Directions for this task:
Each entry below is to be reproduced exactly, though any pictures it holds must be omitted.

Stored items
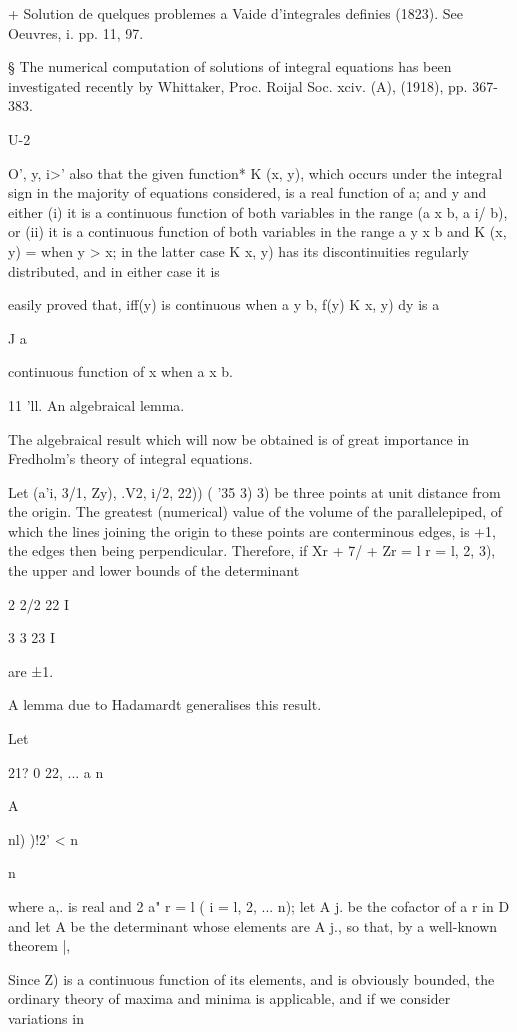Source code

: + Solution de quelques problemes a Vaide d'integrales definies (1823).
See Oeuvres, i. pp. 11, 97.

§ The numerical computation of solutions of integral equations has
been investigated recently by Whittaker, Proc. Roijal Soc. xciv. (A),
(1918), pp. 367-383.

U-2

%
%

O', y, i>' also that the given function* K (x, y), which occurs under
the integral sign in the majority of equations considered, is a real
function of a; and y and either (i) it is a continuous function of
both variables in the range (a x b, a i/ b), or (ii) it is a
continuous function of both variables in the range a y x b and K (x,
y) = when y > x; in the latter case K x, y) has its discontinuities
regularly distributed, and in either case it is

easily proved that, iff(y) is continuous when a y b, f(y) K x, y) dy
is a

J a

continuous function of x when a x b.

11 'll. An algebraical lemma.

The algebraical result which will now be obtained is of great
importance in Fredholm's theory of integral equations.

Let (a'i, 3/1, Zy), .V2, i/2, 22)) ( '35 3) 3) be three points at
unit distance from the origin. The greatest (numerical) value of the
volume of the parallelepiped, of which the lines joining the origin to
these points are conterminous edges, is +1, the edges then being
perpendicular. Therefore, if Xr + 7/ + Zr = l r = l, 2, 3), the upper
and lower bounds of the determinant

 2 2/2 22 I

 3 3 23 I

are ±1.

A lemma due to Hadamardt generalises this result.

Let

 21? 0 22, ... a n

A

 nl) )!2'  < n

n

where a,. is real and 2 a" r = l ( i = l, 2, ... n); let A j. be the
cofactor of a r in D and let A be the determinant whose elements are A
j., so that, by a well-known theorem |,

Since Z) is a continuous function of its elements, and is obviously
bounded, the ordinary theory of maxima and minima is applicable, and
if we consider variations in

Output below:
Source code

: + Solution de quelques problemes a Vaide d'integrales definies (1823).
See Oeuvres, i. pp. 11, 97.

§ The numerical computation of solutions of integral equations has
been investigated recently by Whittaker, Proc. Roijal Soc. xciv. (A),
(1918), pp. 367-383.

U-2

%
%

O', y, i>' also that the given function* K (x, y), which occurs under
the integral sign in the majority of equations considered, is a real
function of a; and y and either (i) it is a continuous function of
both variables in the range (a x b, a i/ b), or (ii) it is a
continuous function of both variables in the range a y x b and K (x,
y) = when y > x; in the latter case K x, y) has its discontinuities
regularly distributed, and in either case it is

easily proved that, iff(y) is continuous when a y b, f(y) K x, y) dy
is a

J a

continuous function of x when a x b.

11 'll. An algebraical lemma.

The algebraical result which will now be obtained is of great
importance in Fredholm's theory of integral equations.

Let (a'i, 3/1, Zy), .V2, i/2, 22)) ( '35 3) 3) be three points at
unit distance from the origin. The greatest (numerical) value of the
volume of the parallelepiped, of which the lines joining the origin to
these points are conterminous edges, is +1, the edges then being
perpendicular. Therefore, if Xr + 7/ + Zr = l r = l, 2, 3), the upper
and lower bounds of the determinant

 2 2/2 22 I

 3 3 23 I

are ±1.

A lemma due to Hadamardt generalises this result.

Let

 21? 0 22, ... a n

A

 nl) )!2'  < n

n

where a,. is real and 2 a" r = l ( i = l, 2, ... n); let A j. be the
cofactor of a r in D and let A be the determinant whose elements are A
j., so that, by a well-known theorem |,

Since Z) is a continuous function of its elements, and is obviously
bounded, the ordinary theory of maxima and minima is applicable, and
if we consider variations in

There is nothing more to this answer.